> AIM OF THE EXERCISE
Restate the entries word for word, omitting nothing.

> DATA UNDER STUDY
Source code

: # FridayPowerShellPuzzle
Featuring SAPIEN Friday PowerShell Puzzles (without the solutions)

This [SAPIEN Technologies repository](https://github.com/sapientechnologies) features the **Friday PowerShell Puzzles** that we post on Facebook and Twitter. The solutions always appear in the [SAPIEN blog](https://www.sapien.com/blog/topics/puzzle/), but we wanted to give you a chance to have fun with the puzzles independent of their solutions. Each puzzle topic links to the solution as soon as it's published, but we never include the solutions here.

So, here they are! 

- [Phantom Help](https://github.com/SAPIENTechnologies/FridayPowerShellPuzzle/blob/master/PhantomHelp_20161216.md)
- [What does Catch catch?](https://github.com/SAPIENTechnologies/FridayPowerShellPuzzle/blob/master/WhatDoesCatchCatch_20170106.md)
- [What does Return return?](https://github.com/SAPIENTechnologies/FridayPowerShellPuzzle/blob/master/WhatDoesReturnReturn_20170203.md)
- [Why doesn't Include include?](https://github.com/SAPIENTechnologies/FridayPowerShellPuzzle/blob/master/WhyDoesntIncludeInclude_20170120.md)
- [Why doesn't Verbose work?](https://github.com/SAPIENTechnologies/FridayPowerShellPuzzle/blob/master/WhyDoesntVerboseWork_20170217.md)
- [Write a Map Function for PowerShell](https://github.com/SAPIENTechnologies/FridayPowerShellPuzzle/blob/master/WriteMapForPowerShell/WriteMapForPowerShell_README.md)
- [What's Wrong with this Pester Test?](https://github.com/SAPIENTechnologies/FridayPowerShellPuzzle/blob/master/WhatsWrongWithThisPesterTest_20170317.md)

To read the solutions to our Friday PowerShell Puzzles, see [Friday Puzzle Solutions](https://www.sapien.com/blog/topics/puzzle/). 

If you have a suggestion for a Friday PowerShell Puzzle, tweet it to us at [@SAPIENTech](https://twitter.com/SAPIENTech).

> ANSWER TO THIS EXERCISE
Source code

: # FridayPowerShellPuzzle
Featuring SAPIEN Friday PowerShell Puzzles (without the solutions)

This [SAPIEN Technologies repository](https://github.com/sapientechnologies) features the **Friday PowerShell Puzzles** that we post on Facebook and Twitter. The solutions always appear in the [SAPIEN blog](https://www.sapien.com/blog/topics/puzzle/), but we wanted to give you a chance to have fun with the puzzles independent of their solutions. Each puzzle topic links to the solution as soon as it's published, but we never include the solutions here.

So, here they are! 

- [Phantom Help](https://github.com/SAPIENTechnologies/FridayPowerShellPuzzle/blob/master/PhantomHelp_20161216.md)
- [What does Catch catch?](https://github.com/SAPIENTechnologies/FridayPowerShellPuzzle/blob/master/WhatDoesCatchCatch_20170106.md)
- [What does Return return?](https://github.com/SAPIENTechnologies/FridayPowerShellPuzzle/blob/master/WhatDoesReturnReturn_20170203.md)
- [Why doesn't Include include?](https://github.com/SAPIENTechnologies/FridayPowerShellPuzzle/blob/master/WhyDoesntIncludeInclude_20170120.md)
- [Why doesn't Verbose work?](https://github.com/SAPIENTechnologies/FridayPowerShellPuzzle/blob/master/WhyDoesntVerboseWork_20170217.md)
- [Write a Map Function for PowerShell](https://github.com/SAPIENTechnologies/FridayPowerShellPuzzle/blob/master/WriteMapForPowerShell/WriteMapForPowerShell_README.md)
- [What's Wrong with this Pester Test?](https://github.com/SAPIENTechnologies/FridayPowerShellPuzzle/blob/master/WhatsWrongWithThisPesterTest_20170317.md)

To read the solutions to our Friday PowerShell Puzzles, see [Friday Puzzle Solutions](https://www.sapien.com/blog/topics/puzzle/). 

If you have a suggestion for a Friday PowerShell Puzzle, tweet it to us at [@SAPIENTech](https://twitter.com/SAPIENTech).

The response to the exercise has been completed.